Proof that two isomorphic types are different

Question

Given these two types,

Inductive unit : Set := tt.
Inductive otherUnit : Set := ttt.

Can Coq prove they are different, ie unit <> otherUnit ?

Both are singleton types in sort Set so it is not easy to find a Set -> Prop that differentiates them. For example, this does not even type check

Definition singletonTT (A : Set) : Prop := forall x : A, x = tt.

because tt has type unit instead of A.

Answer 1

It's actually admissible in Coq that these two types are equal; that is, you can neither prove they are equal or different, and it's consistent to assume either.
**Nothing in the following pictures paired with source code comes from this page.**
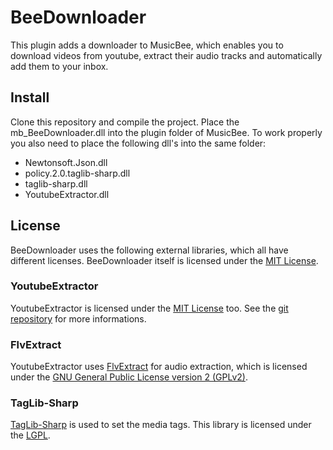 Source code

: # BeeDownloader

This plugin adds a downloader to MusicBee, which enables you to download videos from youtube, extract their audio tracks and automatically 
add them to your inbox.

## Install

Clone this repository and compile the project.
Place the mb_BeeDownloader.dll into the plugin folder of MusicBee.
To work properly you also need to place the following dll's into the same folder:

- Newtonsoft.Json.dll
- policy.2.0.taglib-sharp.dll
- taglib-sharp.dll
- YoutubeExtractor.dll


## License

BeeDownloader uses the following external libraries, which all have different licenses.
BeeDownloader itself is licensed under the [MIT License](http://opensource.org/licenses/MIT).


### YoutubeExtractor

YoutubeExtractor is licensed under the [MIT License](http://opensource.org/licenses/MIT) too.
See the [git repository](https://github.com/flagbug/YoutubeExtractor/) for more informations.

### FlvExtract

YoutubeExtractor uses [FlvExtract](http://moitah.net/) for audio extraction, which is licensed under the [GNU General Public License version 2 (GPLv2)](http://opensource.org/licenses/gpl-2.0).

### TagLib-Sharp

[TagLib-Sharp](https://github.com/mono/taglib-sharp/) is used to set the media tags. This library is licensed under the [LGPL](http://opensource.org/licenses/LGPL-2.1). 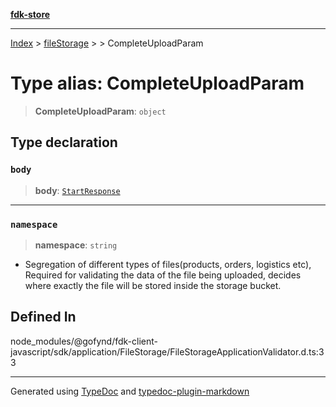 [**fdk-store**](../../../README.md)
***

[Index](../../../API.md) > [fileStorage](../../README.md) > [<internal>](../README.md) > CompleteUploadParam

# Type alias: CompleteUploadParam

> **CompleteUploadParam**: `object`

## Type declaration

### `body`

> **body**: [`StartResponse`](type-alias.StartResponse.md)

***

### `namespace`

> **namespace**: `string`

- Segregation of different types of
files(products, orders, logistics etc), Required for validating the data of
the file being uploaded, decides where exactly the file will be stored
inside the storage bucket.

## Defined In

node\_modules/@gofynd/fdk-client-javascript/sdk/application/FileStorage/FileStorageApplicationValidator.d.ts:33

***
Generated using [TypeDoc](https://typedoc.org/) and [typedoc-plugin-markdown](https://www.npmjs.com/package/typedoc-plugin-markdown)
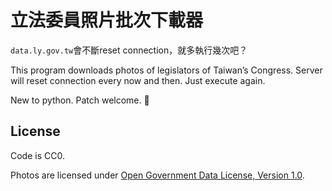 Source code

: # 立法委員照片批次下載器

`data.ly.gov.tw`會不斷reset connection，就多執行幾次吧？

This program downloads photos of legislators of Taiwan’s Congress. Server will reset connection every now and then. Just execute again.

New to python. Patch welcome. 🙇

## License

Code is CC0.

Photos are licensed under [Open Government Data License, Version 1.0](http://data.gov.tw/license).
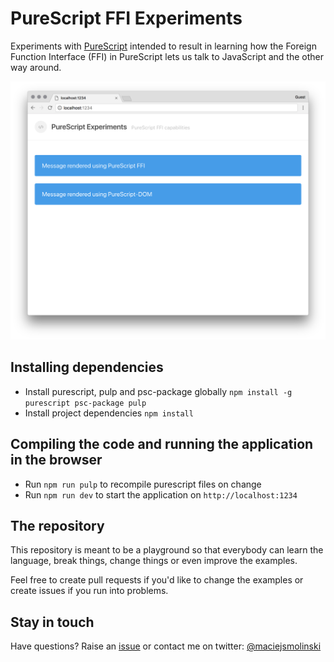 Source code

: # PureScript FFI Experiments

Experiments with [PureScript](http://www.purescript.org/) intended to result in learning how the Foreign Function Interface (FFI) in PureScript lets us talk to JavaScript and the other way around.

![](/assets/preview-v2.png)

## Installing dependencies

* Install purescript, pulp and psc-package globally `npm install -g purescript psc-package pulp`
* Install project dependencies `npm install`

## Compiling the code and running the application in the browser

* Run `npm run pulp` to recompile purescript files on change
* Run `npm run dev` to start the application on `http://localhost:1234`

## The repository

This repository is meant to be a playground so that everybody can learn the language, break things, change things or even improve the examples.

Feel free to create pull requests if you'd like to change the examples or create issues if you run into problems.

## Stay in touch

Have questions? Raise an [issue](https://github.com/maciejsmolinski/purescript-ffi-experiments/issues) or contact me on twitter: [@maciejsmolinski](https://twitter.com/maciejsmolinski) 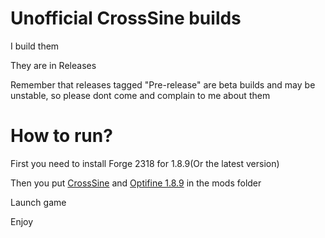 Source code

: <h1>Unofficial CrossSine builds</h1>
I build them

They are in Releases

Remember that releases tagged "Pre-release" are beta builds and may be unstable, so please dont come and complain to me about them








# How to run?

First you need to install Forge 2318 for 1.8.9(Or the latest version)

Then you put <a href="https://github.com/enorsu/Unofficial-CrosSine-builds/releases/download/B39-Beta/CrossSine-BetaBuild.jar">CrossSine</a> and <a href="https://optifine.net/adloadx?f=preview_OptiFine_1.8.9_HD_U_M6_pre2.jar">Optifine 1.8.9</a> in the mods folder

Launch game

Enjoy
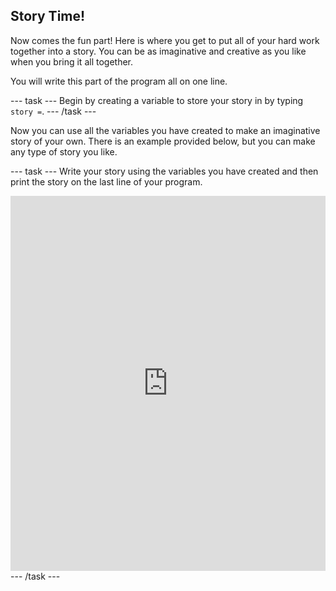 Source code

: ## Story Time!

Now comes the fun part! Here is where you get to put all of your hard work together into a story. You can be as imaginative and creative as you like when you bring it all together.

You will write this part of the program all on one line.

--- task ---
Begin by creating a variable to store your story in by typing `story =`.
--- /task ---

Now you can use all the variables you have created to make an imaginative story of your own. There is an example provided below, but you can make any type of story you like.

--- task ---
Write your story using the variables you have created and then print the story on the last line of your program.

<iframe src="https://trinket.io/embed/python/904db1ae15" width="100%" height="600" frameborder="0" marginwidth="0" marginheight="0" allowfullscreen></iframe>
--- /task ---
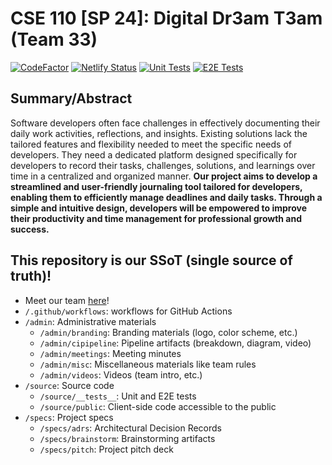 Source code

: # CSE 110 [SP 24]: Digital Dr3am T3am (Team 33)
[![CodeFactor](https://www.codefactor.io/repository/github/cse110-sp24-group33/cse110-sp24-group33/badge)](https://www.codefactor.io/repository/github/cse110-sp24-group33/cse110-sp24-group33)
[![Netlify Status](https://api.netlify.com/api/v1/badges/8eb2e860-d862-45ff-9f48-6e970354c312/deploy-status)](https://app.netlify.com/sites/digitaldr3amt3am-journal/deploys)
[![Unit Tests](https://github.com/cse110-sp24-group33/cse110-sp24-group33/actions/workflows/unit-tests.yml/badge.svg)](https://github.com/cse110-sp24-group33/cse110-sp24-group33/actions/workflows/unit-tests.yml)
[![E2E Tests](https://github.com/cse110-sp24-group33/cse110-sp24-group33/actions/workflows/e2e-tests.yml/badge.svg)](https://github.com/cse110-sp24-group33/cse110-sp24-group33/actions/workflows/e2e-tests.yml)
## Summary/Abstract

Software developers often face challenges in effectively documenting their daily work activities, reflections, and insights. Existing solutions lack the tailored features and flexibility needed to meet the specific needs of developers. They need a dedicated platform designed specifically for developers to record their tasks, challenges, solutions, and learnings over time in a centralized and organized manner. **Our project aims to develop a streamlined and user-friendly journaling tool tailored for developers, enabling them to efficiently manage deadlines and daily tasks. Through a simple and intuitive design, developers will be empowered to improve their productivity and time management for professional growth and success.**

## This repository is our SSoT (single source of truth)!
- Meet our team [here](admin/team.md)!
-   `/.github/workflows`: workflows for GitHub Actions
-   `/admin`: Administrative materials
    -   `/admin/branding`: Branding materials (logo, color scheme, etc.)
    -   `/admin/cipipeline`: Pipeline artifacts (breakdown, diagram, video)
    -   `/admin/meetings`: Meeting minutes
    -   `/admin/misc`: Miscellaneous materials like team rules
    -   `/admin/videos`: Videos (team intro, etc.)
-   `/source`: Source code
    -   `/source/__tests__`: Unit and E2E tests
    -   `/source/public`: Client-side code accessible to the public
-   `/specs`: Project specs
    -   `/specs/adrs`: Architectural Decision Records
    -   `/specs/brainstorm`: Brainstorming artifacts
    -   `/specs/pitch`: Project pitch deck
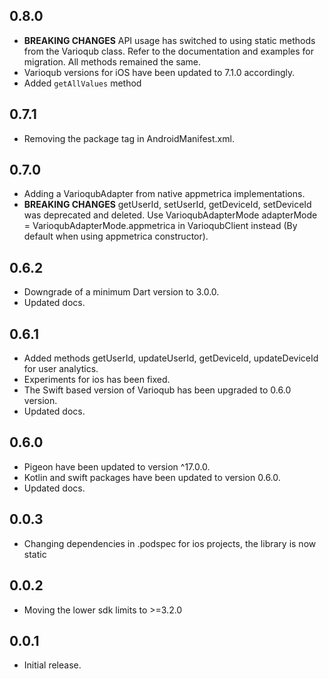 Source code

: ## 0.8.0

- **BREAKING CHANGES** API usage has switched to using static methods from the Varioqub class. Refer to the documentation and examples for migration. All methods remained the same.
- Varioqub versions for iOS have been updated to 7.1.0 accordingly.
- Added `getAllValues` method

## 0.7.1

- Removing the package tag in AndroidManifest.xml.

## 0.7.0

- Adding a VarioqubAdapter from native appmetrica implementations.
- **BREAKING CHANGES** getUserId, setUserId, getDeviceId, setDeviceId was deprecated and deleted. Use VarioqubAdapterMode adapterMode = VarioqubAdapterMode.appmetrica in VarioqubClient instead (By default when using appmetrica constructor).

## 0.6.2

- Downgrade of a minimum Dart version to 3.0.0.
- Updated docs.

## 0.6.1

- Added methods getUserId, updateUserId, getDeviceId, updateDeviceId for user analytics.
- Experiments for ios has been fixed.
- The Swift based version of Varioqub has been upgraded to 0.6.0 version.
- Updated docs.

## 0.6.0

- Pigeon have been updated to version ^17.0.0.
- Kotlin and swift packages have been updated to version 0.6.0.
- Updated docs.

## 0.0.3

- Changing dependencies in .podspec for ios projects, the library is now static

## 0.0.2

- Moving the lower sdk limits to >=3.2.0

## 0.0.1

- Initial release.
You can't express singletonTT in terms of tt because as you point out, it only type checks for the unit type. Instead you need to treat A opaquely; for example, you can express the property of being a singleton as A /\ forall (x y:A), x = y. Of course, both types are singletons so this doesn't distinguish them.

If you do assume Axiom unit_otherUnit : unit = otherUnit, then you can express something like singletonTT by casting tt to otherUnit: eq_rec _ (fun S => S) tt otherUnit ax = ttt.

When types have different cardinalities (which means they aren't isomorphic) you can use their cardinality to distinguish them and prove the types are distinct. Easy examples include False <> True and unit <> bool, and a more complicated example is nat <> (nat -> nat).